Problem details
In the records below, find each line containing the word "begin" and copy it.

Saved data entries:
● ● ● ● ●
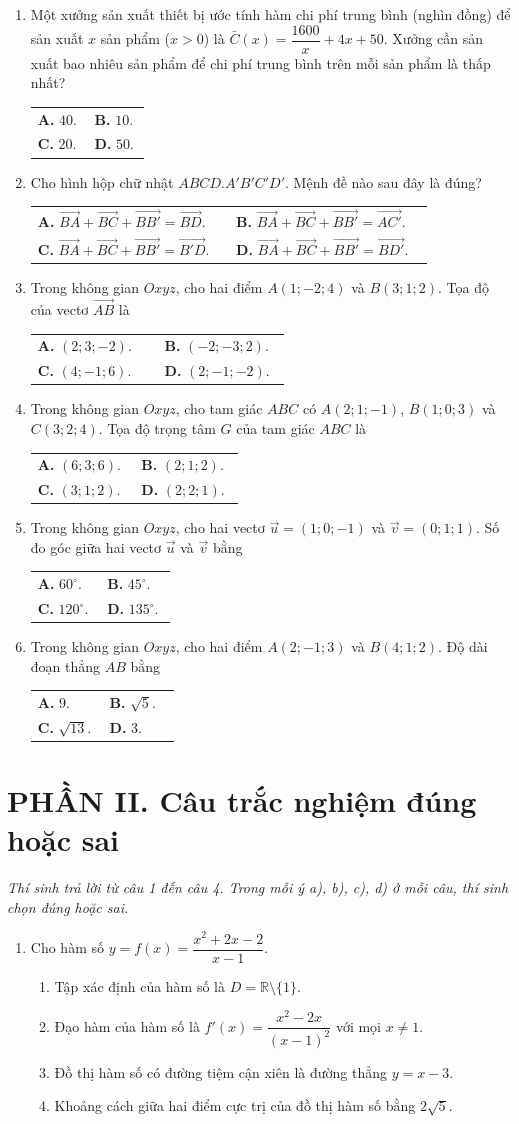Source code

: \documentclass[12pt,a4paper]{article}
\makeatletter
\newcommand{\bonpa}[4]{\par\nobreak\smallskip\nobreak\noindent
\begin{tabular}{@{}p{0.47\linewidth}p{0.47\linewidth}@{}}
\textbf{A.} #1 & \textbf{B.} #2\\[8pt]
\textbf{C.} #3 & \textbf{D.} #4\end{tabular}}
\makeatother
\begin{document}
\newpage
\begin{enumerate}[start=7]
\item Một xưởng sản xuất thiết bị ước tính hàm chi phí trung bình (nghìn đồng) để sản xuất $x$ sản phẩm ($x>0$) là $\bar{C}(x)=\dfrac{1600}{x}+4x+50$. Xưởng cần sản xuất bao nhiêu sản phẩm để chi phí trung bình trên mỗi sản phẩm là thấp nhất?
\bonpa{$40$.}{$10$.}{$20$.}{$50$.}

\item Cho hình hộp chữ nhật $ABCD.A'B'C'D'$. Mệnh đề nào sau đây là đúng?
\bonpa{$\vec{BA}+\vec{BC}+\vec{BB'}=\vec{BD}$.}{$\vec{BA}+\vec{BC}+\vec{BB'}=\vec{AC'}$.}{$\vec{BA}+\vec{BC}+\vec{BB'}=\vec{B'D}$.}{$\vec{BA}+\vec{BC}+\vec{BB'}=\vec{BD'}$.}

\item Trong không gian $Oxyz$, cho hai điểm $A(1;-2;4)$ và $B(3;1;2)$. Tọa độ của vectơ $\vec{AB}$ là
\bonpa{$(2;3;-2)$.}{$(-2;-3;2)$.}{$(4;-1;6)$.}{$(2;-1;-2)$.}

\item Trong không gian $Oxyz$, cho tam giác $ABC$ có $A(2;1;-1)$, $B(1;0;3)$ và $C(3;2;4)$. Tọa độ trọng tâm $G$ của tam giác $ABC$ là
\bonpa{$(6;3;6)$.}{$(2;1;2)$.}{$(3;1;2)$.}{$(2;2;1)$.}

\item Trong không gian $Oxyz$, cho hai vectơ $\vec{u}=(1;0;-1)$ và $\vec{v}=(0;1;1)$. Số đo góc giữa hai vectơ $\vec{u}$ và $\vec{v}$ bằng
\bonpa{$60^\circ$.}{$45^\circ$.}{$120^\circ$.}{$135^\circ$.}

\item Trong không gian $Oxyz$, cho hai điểm $A(2;-1;3)$ và $B(4;1;2)$. Độ dài đoạn thẳng $AB$ bằng
\bonpa{$9$.}{$\sqrt{5}$.}{$\sqrt{13}$.}{$3$.}
\end{enumerate}

\vspace{3pt}
\section*{\large PHẦN II. Câu trắc nghiệm đúng hoặc sai}
\textit{Thí sinh trả lời từ câu 1 đến câu 4. Trong mỗi ý a), b), c), d) ở mỗi câu, thí sinh chọn đúng hoặc sai.}
\begin{enumerate}
\item Cho hàm số $y=f(x)=\dfrac{x^2+2x-2}{x-1}$.
\begin{enumerate}
\item Tập xác định của hàm số là $D=\mathbb{R}\setminus\{1\}$.
\item Đạo hàm của hàm số là $f'(x)=\dfrac{x^2-2x}{(x-1)^2}$ với mọi $x\ne 1$.
\item Đồ thị hàm số có đường tiệm cận xiên là đường thẳng $y=x-3$.
\item Khoảng cách giữa hai điểm cực trị của đồ thị hàm số bằng $2\sqrt{5}$.
\end{enumerate}
\end{enumerate}
\end{document}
● ● ● ● ●
Answer to this exercise
\begin{tabular}{@{}p{0.47\linewidth}p{0.47\linewidth}@{}}
\begin{document}
\begin{enumerate}[start=7]
\begin{enumerate}
\begin{enumerate}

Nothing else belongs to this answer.